Saturday, 23 May 2015
Jury of the innocent minded - Help the king to decide
Once upon a time there was a man and a woman. The man married the woman and he loved and trusted her so much that he promised half of everything he possessed to her. She also agreed and made the same promise to him.
They lived well, the man was working very good and made money, the woman had a good life and could have a servant to help her and sometimes she will also work for money, but not very often. And when she worked, she could have a nanny to look after her children.
There were three children in this family through the years. When two eldest children grew up more, the woman then didn’t want a servant anymore because the one child was a girl and could do the homework. Then she also didn’t need a nanny anymore because the children could look after themselves. When the youngest one was eleven years old, the woman had another baby girl.
Around six years after the youngest child finishes school, the eldest child, a boy, dies. He entrusted everything he owned to his father.
Two years after the death of the eldest child the woman tells the king that she wants to leave her husband.
Then she asks to have the half her husband promised her, and that her husband pays her some money each month so that she can take care of herself.
The king instructed that the man gives half of all his possessions and whatever he still earns in money, he shall pay some of that money to her until she dies or another man marries her.
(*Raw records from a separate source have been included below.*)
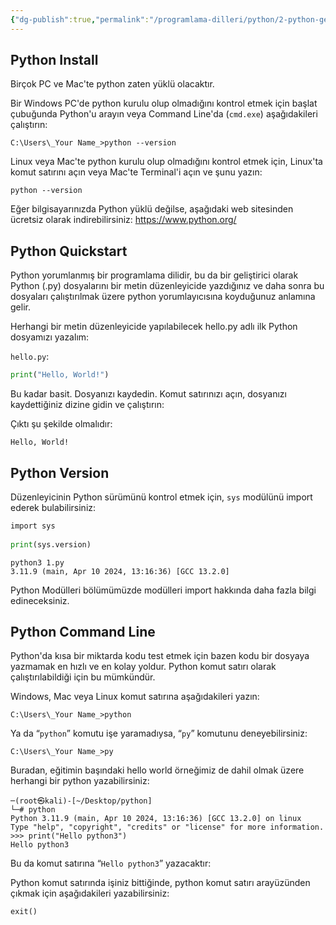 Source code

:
 ```yaml
---
{"dg-publish":true,"permalink":"/programlama-dilleri/python/2-python-getting-started/"}
---
```



## Python Install

Birçok PC ve Mac'te python zaten yüklü olacaktır.

Bir Windows PC'de python kurulu olup olmadığını kontrol etmek için başlat çubuğunda Python'u arayın veya Command Line'da (`cmd.exe`) aşağıdakileri çalıştırın:

```
C:\Users\_Your Name_>python --version
```

Linux veya Mac'te python kurulu olup olmadığını kontrol etmek için, Linux'ta komut satırını açın veya Mac'te Terminal'i açın ve şunu yazın:

```
python --version
```

Eğer bilgisayarınızda Python yüklü değilse, aşağıdaki web sitesinden ücretsiz olarak indirebilirsiniz: https://www.python.org/


## Python Quickstart
  
Python yorumlanmış bir programlama dilidir, bu da bir geliştirici olarak Python (.py) dosyalarını bir metin düzenleyicide yazdığınız ve daha sonra bu dosyaları çalıştırılmak üzere python yorumlayıcısına koyduğunuz anlamına gelir.

Herhangi bir metin düzenleyicide yapılabilecek hello.py adlı ilk Python dosyamızı yazalım:

`hello.py`:

```python
print("Hello, World!")
```

Bu kadar basit. Dosyanızı kaydedin. Komut satırınızı açın, dosyanızı kaydettiğiniz dizine gidin ve çalıştırın:

Çıktı şu şekilde olmalıdır:

```
Hello, World!
```

## Python Version

Düzenleyicinin Python sürümünü kontrol etmek için, `sys` modülünü import ederek bulabilirsiniz:

```python
import sys  
  
print(sys.version)
```

```output
python3 1.py
3.11.9 (main, Apr 10 2024, 13:16:36) [GCC 13.2.0]
```

Python Modülleri bölümümüzde modülleri import hakkında daha fazla bilgi edineceksiniz.

## Python Command Line

Python'da kısa bir miktarda kodu test etmek için bazen kodu bir dosyaya yazmamak en hızlı ve en kolay yoldur. Python komut satırı olarak çalıştırılabildiği için bu mümkündür.

Windows, Mac veya Linux komut satırına aşağıdakileri yazın:

```
C:\Users\_Your Name_>python
```

Ya da “`python`” komutu işe yaramadıysa, “`py`” komutunu deneyebilirsiniz:

```
C:\Users\_Your Name_>py
```

Buradan, eğitimin başındaki hello world örneğimiz de dahil olmak üzere herhangi bir python yazabilirsiniz:

```
─(root㉿kali)-[~/Desktop/python]
└─# python      
Python 3.11.9 (main, Apr 10 2024, 13:16:36) [GCC 13.2.0] on linux
Type "help", "copyright", "credits" or "license" for more information.
>>> print("Hello python3")
Hello python3
```

Bu da komut satırına “`Hello python3`” yazacaktır:

Python komut satırında işiniz bittiğinde, python komut satırı arayüzünden çıkmak için aşağıdakileri yazabilirsiniz:

```
exit()
```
The husband agrees to this and the king declares it shall happen and that they shall not be husband and wife anymore.
The woman then goes on with her life with all the money and possessions she got, and still had money each month from whatever her former husband earned.
The man also goes on with his life and half of what he possessed and kept paying to his former wife from whatever he earned until he dies twenty years later.
He leaves a last wish that whatever he had at the time he dies, must be given to his eldest daughter and her generation.
The former wife then wanted what he owned when he died, must be given to her in some proportion to make up what the king said she can have each month.
“Now my little ones, what do you think the king must do now?”
(To mention everything the innocent mind elaborates on, qualifying the thought, will probably fill a book. I use only that which is factual for now.)
“The man died and now he cannot give her anything anymore.”
“But the king didn’t say anything what must happen when the man dies.”
“What about her half that she promised?”
“But what about that the king said until she dies or another man marries her? The poor man died and cannot pay anymore.”
“Why did the man not get the half she promised?”
“No. The man wanted his eldest daughter to have his possessions.”
“The woman didn’t say to the king that she also wanted his possessions when he dies.”
“The woman got a lot of things and money from the man and she didn’t give anything to him as she promised.”
“That woman cannot keep promises.”
“One must keep your promises. There was a king that heard it.”
“Why did the man not ask the king the things the woman promised?”
“What did the other child get?”
With this question I had to furnish another true fact and told them that the other child already asked the man for her inheritance some years before he died and some while after she got it, she never contacted him again. This obviously raised more comments and discussions, but since it is irrelevant in this story, I had to tell them that she belongs in another story of which I don’t know much.
Many more comments and questions were on the table, and although irrelevant to this story, it was revealing how curious a child is about many more aspects outside the given facts. This curiosity inspired me to look at the most important questions and to create new stories about the true facts as I collect these.
The main issue a small child has is that the right thing must happen, that everybody must be happy and that you must keep your promises and never lie. In this story, the child’s mind formulated the same ideas as what the ‘king’ decided.
The innocent hearts didn’t like what the women did and one was feeling very sorry for the man (which I had to quickly stop by telling how happy the man was because he was well loved by his eldest daughter and many other people).
It was so simple from the mind of the innocent to see and know.